**Try it:** Make an exact copy of the records below, excluding images.

**Document images with source code:**
---------------
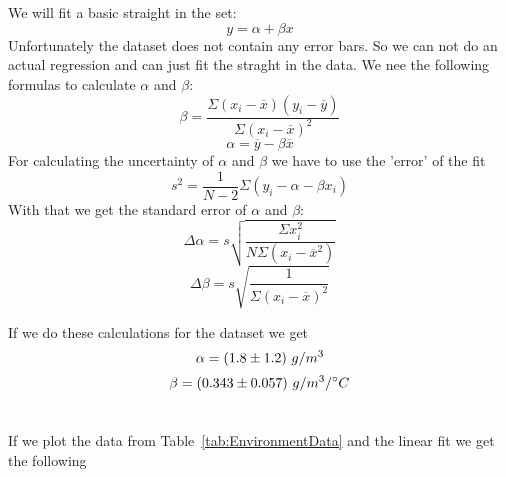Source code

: \documentclass[11pt]{article}
\begin{document}
    \section{}
    We will fit a basic straight in the set:
    \begin{equation}
        y = \alpha + \beta x
    \end{equation}
    Unfortunately the dataset does not contain any error bars.
    So we can not do an actual regression and can just fit the straght in the data.
    We nee the following formulas to calculate $\alpha$ and $\beta$:
    \begin{equation}
        \beta = \frac{\Sigma (x_i - \overline{x}) (y_i - \overline{y})}{\Sigma (x_i - \overline{x})^2} 
    \end{equation}
    \begin{equation}
        \alpha = \overline{y} - \beta \overline{x}
    \end{equation}
    For calculating the uncertainty of $\alpha$ and $\beta$ we have to use the 'error' of the fit
    \begin{equation}
        s^2 = \frac{1}{N-2}\Sigma (y_i - \alpha - \beta x_i)
    \end{equation}
    With that we get the standard error of $\alpha$ and $\beta$:
    \begin{equation}
        \Delta\alpha = s \sqrt { \frac{\Sigma x_i^2}{N \Sigma (x_i - \overline{x}^2)}}
    \end{equation}
    \begin{equation}
        \Delta\beta = s \sqrt {\frac{1}{\Sigma (x_i - \overline{x})^2}}
    \end{equation}

    If we do these calculations for the dataset we get
    \begin{equation*}
        \alpha = (1.8 \pm 1.2)\ g / m^3
    \end{equation*}
    \begin{equation*}
        \beta = (0.343 \pm 0.057)\ g / m^3 / ^{\circ} C
    \end{equation*}

    \section{}
    If we plot the data from Table~\ref{tab:EnvironmentData} and the linear fit we get the following
    \figEnvironmentRegression
\end{document}
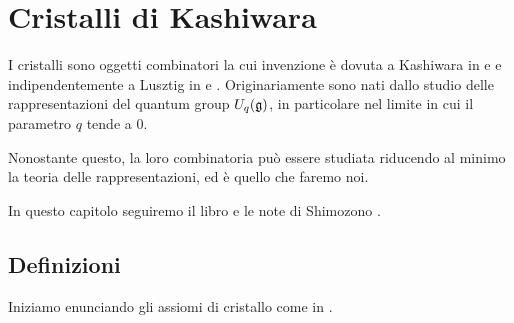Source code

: 
\chapter{Cristalli di Kashiwara}
\label{ch:crystals}


I cristalli sono oggetti combinatori la cui invenzione \`e dovuta
a Kashiwara in \cite{kashiwara1990}
e \cite{kashiwara1991} e indipendentemente a Lusztig in
\cite{lusztig1990a} e \cite{lusztig1990b}.
Originariamente sono nati dallo studio delle rappresentazioni del 
quantum group $U_q(\frakg)$, in particolare nel limite in cui il parametro $q$
tende a $0$.

Nonostante questo, la loro combinatoria pu\`o essere studiata
riducendo al minimo la teoria delle rappresentazioni, ed \`e quello che 
faremo noi.

In questo capitolo seguiremo il libro \cite{bump-schilling-17}
e le note di Shimozono \cite{shimozono2005crystals}.

\section{Definizioni}

Iniziamo enunciando gli assiomi di cristallo come in
\cite[Definition~2.13]{bump-schilling-17}.

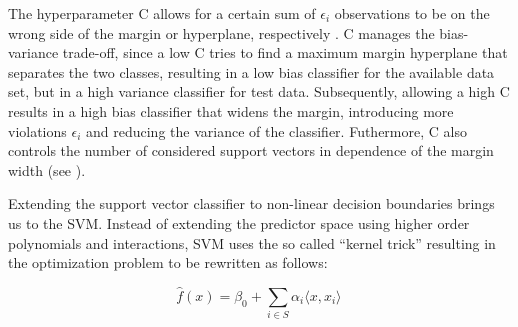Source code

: The hyperparameter C allows for a certain sum of $\epsilon_i$ observations to be on the wrong side of the margin or hyperplane, respectively \cite{James:2014:ISL:2517747}. C manages the bias-variance trade-off, since a low C tries to find a maximum margin hyperplane that separates the two classes, resulting in a low bias classifier for the available data set, but in a high variance classifier for test data. Subsequently, allowing a high C results in a high bias classifier that widens the margin, introducing more violations $\epsilon_i$ and reducing the variance of the classifier. Futhermore, C also controls the number of considered support vectors in dependence of the margin width (see \cite{efron_hastie_2016}).

Extending the support vector classifier to non-linear decision boundaries brings us to the SVM. Instead of extending the predictor space using higher order polynomials and interactions, SVM uses the so called ``kernel trick'' \cite{efron_hastie_2016} resulting in the optimization problem to be rewritten as follows:

\begin{equation}
  \hat f(x) = \beta_0 + \sum_{i \in S} \alpha_i \langle x, x_i \rangle \,
\end{equation}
---------------
**Response:**
Source code

: \documentclass[11pt]{article}
\begin{document}
    \section{}
    We will fit a basic straight in the set:
    \begin{equation}
        y = \alpha + \beta x
    \end{equation}
    Unfortunately the dataset does not contain any error bars.
    So we can not do an actual regression and can just fit the straght in the data.
    We nee the following formulas to calculate $\alpha$ and $\beta$:
    \begin{equation}
        \beta = \frac{\Sigma (x_i - \overline{x}) (y_i - \overline{y})}{\Sigma (x_i - \overline{x})^2} 
    \end{equation}
    \begin{equation}
        \alpha = \overline{y} - \beta \overline{x}
    \end{equation}
    For calculating the uncertainty of $\alpha$ and $\beta$ we have to use the 'error' of the fit
    \begin{equation}
        s^2 = \frac{1}{N-2}\Sigma (y_i - \alpha - \beta x_i)
    \end{equation}
    With that we get the standard error of $\alpha$ and $\beta$:
    \begin{equation}
        \Delta\alpha = s \sqrt { \frac{\Sigma x_i^2}{N \Sigma (x_i - \overline{x}^2)}}
    \end{equation}
    \begin{equation}
        \Delta\beta = s \sqrt {\frac{1}{\Sigma (x_i - \overline{x})^2}}
    \end{equation}

    If we do these calculations for the dataset we get
    \begin{equation*}
        \alpha = (1.8 \pm 1.2)\ g / m^3
    \end{equation*}
    \begin{equation*}
        \beta = (0.343 \pm 0.057)\ g / m^3 / ^{\circ} C
    \end{equation*}

    \section{}
    If we plot the data from Table~\ref{tab:EnvironmentData} and the linear fit we get the following
    \figEnvironmentRegression
\end{document}
Source code

: 
\chapter{Cristalli di Kashiwara}
\label{ch:crystals}


I cristalli sono oggetti combinatori la cui invenzione \`e dovuta
a Kashiwara in \cite{kashiwara1990}
e \cite{kashiwara1991} e indipendentemente a Lusztig in
\cite{lusztig1990a} e \cite{lusztig1990b}.
Originariamente sono nati dallo studio delle rappresentazioni del 
quantum group $U_q(\frakg)$, in particolare nel limite in cui il parametro $q$
tende a $0$.

Nonostante questo, la loro combinatoria pu\`o essere studiata
riducendo al minimo la teoria delle rappresentazioni, ed \`e quello che 
faremo noi.

In questo capitolo seguiremo il libro \cite{bump-schilling-17}
e le note di Shimozono \cite{shimozono2005crystals}.

\section{Definizioni}

Iniziamo enunciando gli assiomi di cristallo come in
\cite[Definition~2.13]{bump-schilling-17}.

Source code

: The hyperparameter C allows for a certain sum of $\epsilon_i$ observations to be on the wrong side of the margin or hyperplane, respectively \cite{James:2014:ISL:2517747}. C manages the bias-variance trade-off, since a low C tries to find a maximum margin hyperplane that separates the two classes, resulting in a low bias classifier for the available data set, but in a high variance classifier for test data. Subsequently, allowing a high C results in a high bias classifier that widens the margin, introducing more violations $\epsilon_i$ and reducing the variance of the classifier. Futhermore, C also controls the number of considered support vectors in dependence of the margin width (see \cite{efron_hastie_2016}).

Extending the support vector classifier to non-linear decision boundaries brings us to the SVM. Instead of extending the predictor space using higher order polynomials and interactions, SVM uses the so called ``kernel trick'' \cite{efron_hastie_2016} resulting in the optimization problem to be rewritten as follows:

\begin{equation}
  \hat f(x) = \beta_0 + \sum_{i \in S} \alpha_i \langle x, x_i \rangle \,
\end{equation}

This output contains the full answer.